Севилла с симпатией посмотрел на свою собеседницу. Если даже он говорил для нее, одной, он не потерял времени даром.
– Ваш вопрос очень интересен, однако, прежде чем ответить на него, следовало бы попытаться определить, что такое домашнее животное.
– Ну что ж, попытаемся, – с увлечением ответила дама. – Назовем домашним животное, которое соглашается получать пищу из рук человека.
– Ваше определение не годится, – сказал Севилла. – В неволе почти все животные, включая льва, тигра, удава, принимают пищу от человека. Я бы называл животное домашним только в том случае, если оно соглашается, чтобы люди им руководили. Именно этим домашнее животное отличается от укрощенного. Укрощенное животное поддерживает отношения с укротителем, но только с ним одним, и отношения эти не надежны, подвержены всевозможным неизбежным случайностям.

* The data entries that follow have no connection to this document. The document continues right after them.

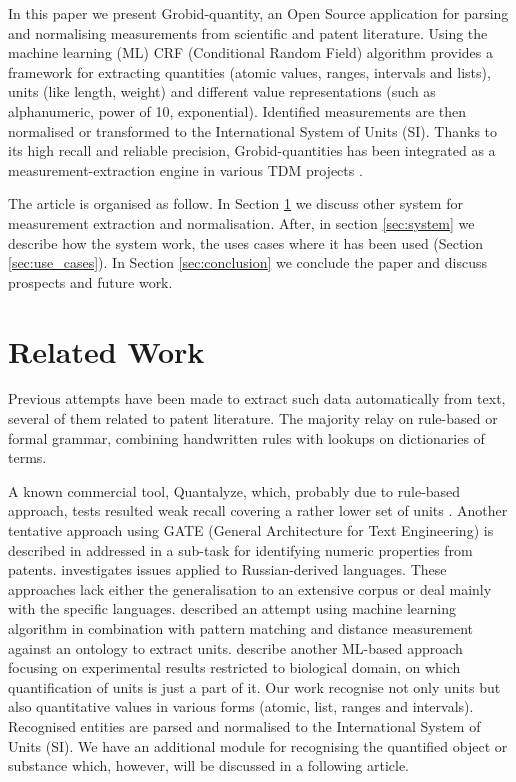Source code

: \documentclass[sigconf]{acmart}
\begin{document}
In this paper we present Grobid-quantity, an Open Source application \cite{grobid-quantities} for parsing and normalising measurements from scientific and patent literature. Using the machine learning (ML) CRF (Conditional Random Field) algorithm provides a framework for extracting quantities (atomic values, ranges, intervals and lists), units (like length, weight) and different value representations (such as alphanumeric, power of 10, exponential). Identified measurements are then normalised or transformed to the International System of Units (SI). Thanks to its high recall and reliable precision, Grobid-quantities has been integrated as a measurement-extraction engine in various TDM projects \cite{foppiano2019proposal}.

The article is organised as follow. In Section \ref{sec:related_work} we discuss other system for measurement extraction and normalisation. After, in section \ref{sec:system} we describe how the system work, the uses cases where it has been used (Section \ref{sec:use_cases}). In Section \ref{sec:conclusion} we conclude the paper and discuss prospects and future work. 

\section{Related Work}
\label{sec:related_work}
Previous attempts have been made to extract such data automatically from text, several of them related to patent literature. The majority relay on rule-based or formal grammar, combining handwritten rules with lookups on dictionaries of terms.  

A known commercial tool, Quantalyze, which, probably due to rule-based approach, tests resulted weak recall \cite{hundman2017measurement} covering a rather lower set of units \cite{aras2014applications}. Another tentative approach using GATE (General Architecture for Text Engineering) is described in \cite{agatonovic2008large} addressed in a sub-task for identifying numeric properties from patents. \cite{am2013processing} investigates issues applied to Russian-derived languages. These approaches lack either the generalisation to an extensive corpus or deal mainly with the specific languages. \cite{berrahou2013extract} described an attempt using machine learning algorithm in combination with pattern matching and distance measurement against an ontology to extract units. \cite{kang_extracting_2013} describe another ML-based approach focusing on experimental results restricted to biological domain, on which quantification of units is just a part of it. 
Our work recognise not only units but also quantitative values in various forms (atomic, list, ranges and intervals). Recognised entities are parsed and normalised to the International System of Units (SI). We have an additional module for recognising the quantified object or substance which, however, will be discussed in a following article.
\end{document}
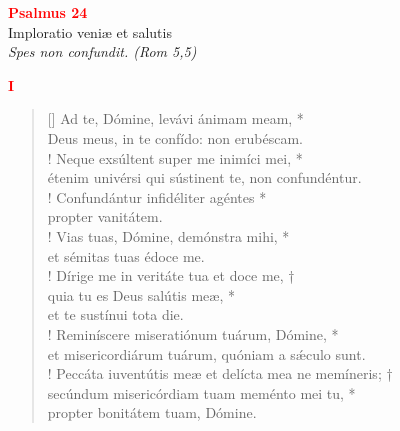 


\def\greinitialformat#1{%
{\fontsize{39}{39}\selectfont #1}%
}




\vspace{0.3cm}
\begin{center}
 \textcolor{red}{\large \bf Psalmus 24}\\
Imploratio veniæ et salutis\\
\textit{\small Spes non confundit. (Rom 5,5)}
\end{center}
\begin{center}
\textcolor{red}{\bf I}
\end{center}
\begin{verse}[\versewidth]
Ad te, Dómine, levávi ánimam meam, *\\
Deus meus, in te confído: non erubéscam.\\!
\vin Neque exsúltent super me inimíci mei, *\\
\vin étenim univérsi qui sústinent te, non confundéntur.\\!
Confundántur infidéliter agéntes *\\
propter vanitátem.\\!
\vin Vias tuas, Dómine, demónstra mihi, *\\
\vin et sémitas tuas édoce me.\\!
Dírige me in veritáte tua et doce me, †\\
quia tu es Deus salútis meæ, *\\
et te sustínui tota die.\\!
\vin Reminíscere miseratiónum tuárum, Dómine, *\\
\vin et misericordiárum tuárum, quóniam a s\'{æ}culo sunt.\\!
Peccáta iuventútis meæ et delícta mea ne memíneris; †\\
secúndum misericórdiam tuam meménto mei tu, *\\
propter bonitátem tuam, Dómine.\\
\end{verse}
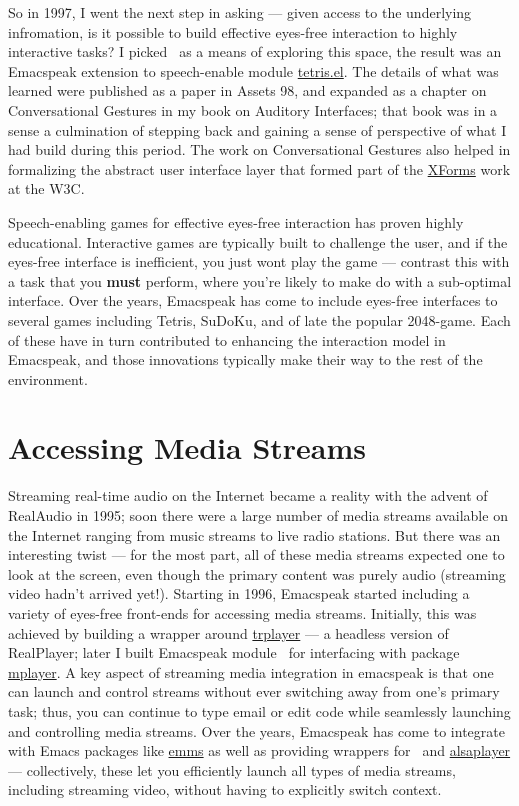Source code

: \documentclass[11pt]{article}
\begin{document}
So in 1997, I went the next step in asking — given access to the
underlying infromation, is it possible to build effective
eyes-free interaction to highly interactive tasks? I picked
$_{\text{ }}$as a means of exploring this space, the result was an
Emacspeak extension to speech-enable module \uline{tetris.el}. The
details of what was learned were published as a paper in Assets
98, and expanded as a chapter on Conversational Gestures in my
book on Auditory Interfaces; that book was in a sense a
culmination of stepping back and gaining a sense of perspective
of what I had build during this period. The work on
Conversational Gestures also helped in formalizing the abstract
user interface layer that formed part of the
\href{http://www.w3.org/MarkUp/Forms/}{XForms} work at the W3C.

Speech-enabling games for effective eyes-free interaction has
proven highly educational. Interactive games are typically built
to challenge the user, and if the eyes-free interface is
inefficient, you just wont play the game — contrast this with a
task that you \textbf{must} perform, where you're likely to make do with
a sub-optimal interface. Over the years, Emacspeak has come to
include eyes-free interfaces to several games including Tetris,
SuDoKu, and of late the popular 2048-game. Each of these have in
turn contributed to enhancing the interaction model in Emacspeak,
and those innovations typically make their way to the rest of the
environment.


\section{Accessing Media Streams}
\label{sec-10}

Streaming real-time audio on the Internet became a reality with
the advent of RealAudio in 1995; soon there were a large number
of media streams available on the Internet ranging from music
streams to live radio stations. But there was an interesting
twist — for the most part, all of these media streams expected
one to look at the screen, even though the primary content was
purely audio (streaming video hadn't arrived yet!). Starting in
1996, Emacspeak started including a variety of eyes-free
front-ends for accessing media streams. Initially, this was
achieved by building a wrapper around \uline{trplayer} — a headless
version of RealPlayer; later I built Emacspeak module
$_{\text{ }}$for interfacing with package \uline{mplayer}. A
key aspect of streaming media integration in emacspeak is that
one can launch and control streams without ever switching away
from one's primary task; thus, you can continue to type email or
edit code while seamlessly launching and controlling media
streams. Over the years, Emacspeak has come to integrate with
Emacs packages like \uline{emms} as well as providing wrappers for
$_{\text{ }}$and \uline{alsaplayer} — collectively, these let you
efficiently launch all types of media streams, including
streaming video, without having to explicitly switch context.
\end{document}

Кроме того, есть различные ступени одомашнивания. Взять, к примеру, корову и быка: корова одомашнена на сто процентов, однако с быком по‑прежнему очень трудно справляться. Поэтому одомашнивание, на мой взгляд, – это возможность безопасно обращаться с животным.
– Мне кажется, – сказала дама с волосами цвета красного дерева, – что под это определение подходит также и прирученное животное.
Севилла подумал.
– Прирученное животное – это всегда одна особь. Одомашнивание – приручение целого вида.
– В таком случае, – живо возразила дама, – дельфины еще не домашние животные, раз большая часть их остается дикими.
– Да, но в неволе, – сказал Севилла, с интересом глядя на нее, – все они сразу же становятся очень дружелюбными.